Hello all, this is my first post to the forum. My question is in regards to the flow of license upgrades. Currently I have 2nd A/E Unlimited Motors and Chief Engineer (Limited) with the associated management level STCW endorsements. Up until a year ago I had worked only on unlimited vessels and had accumulated 60 days while holding my 2nd A/E before moving to limited vessel with limited horsepower. For the past year I have been the Chief Engineer on vessel with less than 4000hp and under 1600tons. I would like to continue to upgrade my license but I do not see myself moving to a unlimited vessel in the near future. Can the sea time I am accumulating now be put towards any upgrade, like 1st A/E unlimited with a horsepower restriction? I believe I fall into this section of the sea-service requirement “Limited Horsepower: Max HP that 25% of the required service was obtained or 150% HP on which at least 50% of the required service was
obtained, WHICHEVER IS GREATER.” For example if 50% of your sea service was obtained on a vessel with 2000hp would you you be eligible for 1A/E unlimited with a 3000 hp restriction? Any help is greatly appreciated.!

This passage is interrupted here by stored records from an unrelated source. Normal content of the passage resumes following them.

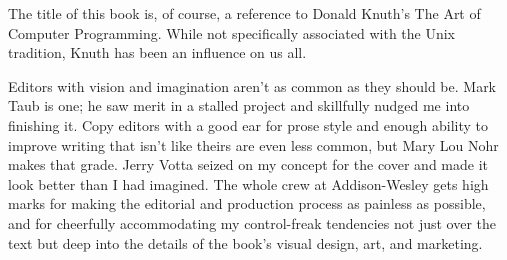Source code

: \documentclass[12pt,oneside]{book}
\begin{document}
\begin{common-format}
The title of this book is, of course, a reference to Donald Knuth's The Art of Computer Programming. While not specifically associated with the Unix tradition, Knuth has been an influence on us all.

Editors with vision and imagination aren't as common as they should be. Mark Taub is one; he saw merit in a stalled project and skillfully nudged me into finishing it. Copy editors with a good ear for prose style and enough ability to improve writing that isn't like theirs are even less common, but Mary Lou Nohr makes that grade. Jerry Votta seized on my concept for the cover and made it look better than I had imagined. The whole crew at Addison-Wesley gets high marks for making the editorial and production process as painless as possible, and for cheerfully accommodating my control-freak tendencies not just over the text but deep into the details of the book's visual design, art, and marketing.


\end{common-format}


\setcounter{tocdepth}{2}    
\tableofcontents
\end{document}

According to this checklist you would qualify after 360 days using your chief limited license…question is, the 60 days you have sailing as a second could make the necessary days only 300?

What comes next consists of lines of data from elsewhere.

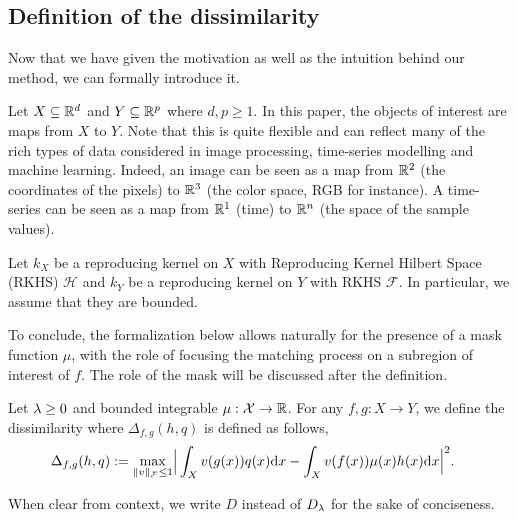 \subsection{Definition of the dissimilarity}
Now that we have given the motivation as well as the intuition behind our method, we can formally introduce it.


Let $X \subseteq \mathbb R^d$ and $Y \subseteq \mathbb R^p$ where $d, p \geq 1$. In this paper, the objects of interest are maps from $X$ to $Y$. Note that this is quite flexible and can reflect many of the rich types of data considered in image processing, time-series modelling and machine learning. Indeed, an image can be seen as a map from $\mathbb R^2$ (the coordinates of the pixels) to $\mathbb R^3$ (the color space, RGB for instance). A time-series can be seen as a map from $\mathbb R^1$ (time) to $\mathbb R^n$ (the space of the sample values).

Let $k_X$ be a reproducing kernel on $X$ with Reproducing Kernel Hilbert Space (RKHS) $\mathcal H$  \cite{aronszajn1950theory} and $k_Y$ be a reproducing kernel on $Y$ with RKHS $\mathcal F$. In particular, we assume that they are bounded.


To conclude, the formalization below allows naturally for the presence of a mask function $\mu$, with the role of focusing the matching process on a subregion of interest of $f$. The role of the mask will be discussed after the definition.


\begin{definition}\label{def:D}
    Let $\lambda \geq 0$ and bounded integrable $\mu:{\cal X} \to \mathbb R$.  For any $f,g:X\to Y$, we define the dissimilarity
where $\Delta_{f, g}(h, q)$ is defined as follows,
\begin{align*}
\Delta_{f, g}(h, q) := \max_{\|v\|_{{\cal F}} \leq 1} &\Big|  \int_X v(g(x))q(x)\mathrm{d} x-  \int_X v(f(x))\mu(x)h(x)\mathrm{d} x\Big|^2.
\end{align*}
\end{definition}

\noindent When clear from context, we write $D$ instead of $D_\lambda$ for the sake of conciseness.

You have to have time on an unlimited HP ship to get an unlimited license. I haven’t heard of a limited 1st. That chief limited is for oceans

[quote=“brjones, post:3, topic:44996, full:true”]
You have to have time on an unlimited HP ship to get an unlimited license. I haven’t heard of a limited 1st. That chief limited is for oceans [/quote]

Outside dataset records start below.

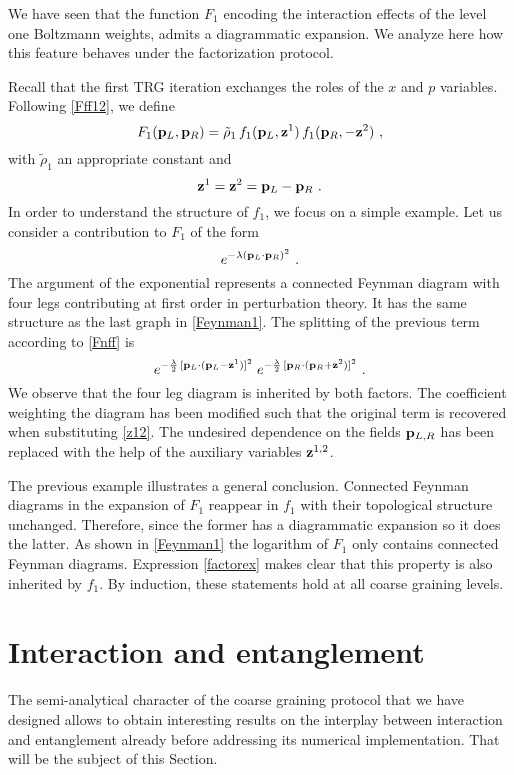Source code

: \documentclass[a4paper,preprintnumbers,nofootinbib,twocolumn]{quantumarticle}
\newcommand{\be}{\begin{equation}} \newcommand{\ee}{\end{equation}}
\begin{document}
We have seen that the function $F_1$ encoding the interaction effects of the level one Boltzmann weights, admits a diagrammatic expansion. We analyze here how this feature behaves under the factorization protocol.

Recall that the first TRG iteration exchanges the roles of the $x$ and $p$ variables. Following \eqref{Fff12}, we define
\be  
F_1({\bf p}_L, {\bf p}_R)= {\tilde \rho}_1 \, f_1({\bf p}_L,{\bf z}^1 ) \, f_1({\bf p}_R,-{\bf z}^2 ) \ , 
\label{Fnff}
\ee
with ${\tilde \rho}_1$ an appropriate constant and
\be
{\bf z}^1={\bf z}^2={\bf p}_L-{\bf p}_R \ .
\label{z12}
\ee
In order to understand the structure of $f_1$, we focus on a simple example.
Let us consider a contribution to $F_1$ of the form
\be
e^{- \lambda  ({\bf p}_L \cdot {\bf p}_R )^2} \ . 
\ee
The argument of the exponential represents a connected Feynman diagram with four legs contributing at first order in perturbation theory. It has the same structure as
the last graph in \eqref{Feynman1}.
The splitting of the previous term according to \eqref{Fnff} is
\be
e^{- {\lambda \over 2}   \, [{\bf p}_L \cdot ({\bf p}_L- {\bf z}^1)]^2} \; e^{- {\lambda \over 2}  \, [{\bf p}_R\cdot ({\bf p}_R+{\bf z}^2 ) ]^2} \ .
\label{factorex}
\ee
We observe that the four leg diagram is inherited by both factors. The coefficient weighting the diagram has been modified such that the original term is recovered when substituting \eqref{z12}. 
The undesired dependence on the fields ${\bf p}_{L,R}$ has been replaced with the help of the auxiliary variables ${\bf z}^{1,2}$.

The previous example illustrates a general conclusion. Connected Feynman diagrams in the expansion of $F_1$ reappear in $f_1$ with their topological structure unchanged.
Therefore, since the former has a diagrammatic expansion so it does the latter. 
As shown in \eqref{Feynman1} the logarithm of $F_1$ only contains connected Feynman diagrams. Expression \eqref{factorex} makes clear that this property is also inherited by $f_1$. 
By induction, these statements hold at all coarse graining levels.

\section{Interaction and entanglement}

The semi-analytical character of the coarse graining protocol that we have designed allows to obtain interesting results on the interplay between interaction and entanglement already before addressing its numerical implementation.
That will be the subject of this Section.
\end{document}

If you mean a vessel of more than 1,600 GRT and/or 4,000 HP, that isn’t correct.

See 46 CFR 11.512(a)(2), you can get 1st AE with time as Chief Engineer (Limited). Since a Chief Engineer (Limited) cannot serve on a oceans or near-coastal vessel over 1,600 GRT per 46 CFR 15.915©, you can get 1st AE on a vessel of less than “unlimited” tonnage.

See also 46 CFR 11.503(b) The relevant bits of that regulation was quoted in the original post, it allows qualifying for 1st AE without all of the required service being on vessels of 4,000 HP or more.

James D. Cavo
U.S. Coast Guard
Mariner Credentialing Program
Policy Division (CG-MMC-2)

As hard as it maybe to believe, USCG licensing has been greatly simplified from the multiplicity of different restricted licenses that we had back in the 1970’s. STCW is a complicating exception. However, it is apparent that much more USCG licensing simplification would be very beneficial to all concerned.

The first thing that should be done is to eliminate GRT tonnage on licenses, and only use STCW compliant ITC GT tonnage for licensing purposes. The next thing would be to adopt a steamlined STCW compliant licensing system, say similar to the Canadian licensing system. That is, licenses for less than 500 GT, 500 to 3000 GT, and more than 3000 GT. The GT licenses should cover vessels of a given tonnage regardless of whether the vessels are measured in GRT or GT.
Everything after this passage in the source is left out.